> Directions: From the records below, set down exactly the lines starting with the line that contains "care again of" and going on through the line that contains "1.6 - Add bold italic version.". Nothing else is wanted.

Records from a collection:
┄┄┄┄┄┄

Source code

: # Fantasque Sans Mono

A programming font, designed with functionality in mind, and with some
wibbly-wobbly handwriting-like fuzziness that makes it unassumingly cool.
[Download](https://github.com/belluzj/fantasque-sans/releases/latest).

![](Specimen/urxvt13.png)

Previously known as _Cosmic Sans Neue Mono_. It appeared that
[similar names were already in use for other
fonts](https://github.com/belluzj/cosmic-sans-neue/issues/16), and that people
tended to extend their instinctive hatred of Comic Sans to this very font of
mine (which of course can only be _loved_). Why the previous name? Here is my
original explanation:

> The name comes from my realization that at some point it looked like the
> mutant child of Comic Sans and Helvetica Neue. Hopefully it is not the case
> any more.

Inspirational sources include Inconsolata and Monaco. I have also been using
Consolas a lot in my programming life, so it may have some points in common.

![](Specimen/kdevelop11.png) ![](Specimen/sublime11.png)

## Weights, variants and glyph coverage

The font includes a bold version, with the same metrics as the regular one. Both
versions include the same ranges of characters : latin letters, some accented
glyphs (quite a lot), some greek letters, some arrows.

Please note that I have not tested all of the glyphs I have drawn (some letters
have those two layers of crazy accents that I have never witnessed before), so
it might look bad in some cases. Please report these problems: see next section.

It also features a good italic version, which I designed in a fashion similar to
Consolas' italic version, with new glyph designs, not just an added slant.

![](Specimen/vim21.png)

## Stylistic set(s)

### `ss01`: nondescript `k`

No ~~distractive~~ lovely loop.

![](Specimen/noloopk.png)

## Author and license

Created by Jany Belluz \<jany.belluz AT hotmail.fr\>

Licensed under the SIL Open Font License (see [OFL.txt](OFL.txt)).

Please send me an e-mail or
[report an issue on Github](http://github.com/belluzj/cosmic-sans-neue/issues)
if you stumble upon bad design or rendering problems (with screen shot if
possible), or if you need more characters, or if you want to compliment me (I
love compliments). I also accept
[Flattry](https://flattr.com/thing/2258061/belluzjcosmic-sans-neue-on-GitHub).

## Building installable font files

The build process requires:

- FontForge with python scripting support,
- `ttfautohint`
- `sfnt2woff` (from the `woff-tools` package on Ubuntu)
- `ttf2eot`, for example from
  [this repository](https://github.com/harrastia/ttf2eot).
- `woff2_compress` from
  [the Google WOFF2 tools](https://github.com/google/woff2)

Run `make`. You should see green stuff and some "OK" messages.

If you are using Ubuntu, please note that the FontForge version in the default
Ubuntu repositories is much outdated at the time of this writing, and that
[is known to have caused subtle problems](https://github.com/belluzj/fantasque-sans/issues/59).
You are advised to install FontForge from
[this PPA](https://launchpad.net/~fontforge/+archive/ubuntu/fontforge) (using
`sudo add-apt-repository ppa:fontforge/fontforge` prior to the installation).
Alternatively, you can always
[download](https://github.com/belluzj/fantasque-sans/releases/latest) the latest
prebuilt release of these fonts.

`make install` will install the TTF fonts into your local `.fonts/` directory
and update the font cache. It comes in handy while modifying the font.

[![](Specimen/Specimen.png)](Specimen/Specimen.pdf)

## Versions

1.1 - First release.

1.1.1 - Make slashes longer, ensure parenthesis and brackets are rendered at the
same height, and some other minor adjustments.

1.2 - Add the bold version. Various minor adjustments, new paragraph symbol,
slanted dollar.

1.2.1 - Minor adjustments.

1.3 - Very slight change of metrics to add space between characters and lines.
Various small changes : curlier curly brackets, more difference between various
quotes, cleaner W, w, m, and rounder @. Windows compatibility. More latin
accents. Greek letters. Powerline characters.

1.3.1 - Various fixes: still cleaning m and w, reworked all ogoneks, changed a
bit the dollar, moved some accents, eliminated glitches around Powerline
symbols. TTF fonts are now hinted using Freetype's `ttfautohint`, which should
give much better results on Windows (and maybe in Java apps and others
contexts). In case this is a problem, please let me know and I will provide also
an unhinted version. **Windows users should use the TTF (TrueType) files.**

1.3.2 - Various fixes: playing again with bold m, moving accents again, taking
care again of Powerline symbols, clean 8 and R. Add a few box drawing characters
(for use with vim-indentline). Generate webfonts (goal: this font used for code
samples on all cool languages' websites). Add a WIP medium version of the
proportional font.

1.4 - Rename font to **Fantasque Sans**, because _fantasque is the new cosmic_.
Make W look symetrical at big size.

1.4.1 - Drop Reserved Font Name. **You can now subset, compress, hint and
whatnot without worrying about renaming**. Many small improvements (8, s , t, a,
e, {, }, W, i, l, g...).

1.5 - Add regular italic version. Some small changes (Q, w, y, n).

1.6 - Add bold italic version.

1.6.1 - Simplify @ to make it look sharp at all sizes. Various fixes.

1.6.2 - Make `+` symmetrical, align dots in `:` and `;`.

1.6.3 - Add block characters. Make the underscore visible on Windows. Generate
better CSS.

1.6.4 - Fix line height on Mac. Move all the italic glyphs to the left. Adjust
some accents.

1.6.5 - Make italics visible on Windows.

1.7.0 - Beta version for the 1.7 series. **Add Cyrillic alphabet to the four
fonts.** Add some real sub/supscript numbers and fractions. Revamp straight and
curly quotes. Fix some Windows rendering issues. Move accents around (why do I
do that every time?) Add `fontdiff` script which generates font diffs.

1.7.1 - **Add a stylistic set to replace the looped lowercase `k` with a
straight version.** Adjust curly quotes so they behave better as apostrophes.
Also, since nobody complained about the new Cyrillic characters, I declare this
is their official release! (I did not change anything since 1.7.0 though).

┄┄┄┄┄┄

> Written response:
care again of Powerline symbols, clean 8 and R. Add a few box drawing characters
(for use with vim-indentline). Generate webfonts (goal: this font used for code
samples on all cool languages' websites). Add a WIP medium version of the
proportional font.

1.4 - Rename font to **Fantasque Sans**, because _fantasque is the new cosmic_.
Make W look symetrical at big size.

1.4.1 - Drop Reserved Font Name. **You can now subset, compress, hint and
whatnot without worrying about renaming**. Many small improvements (8, s , t, a,
e, {, }, W, i, l, g...).

1.5 - Add regular italic version. Some small changes (Q, w, y, n).

1.6 - Add bold italic version.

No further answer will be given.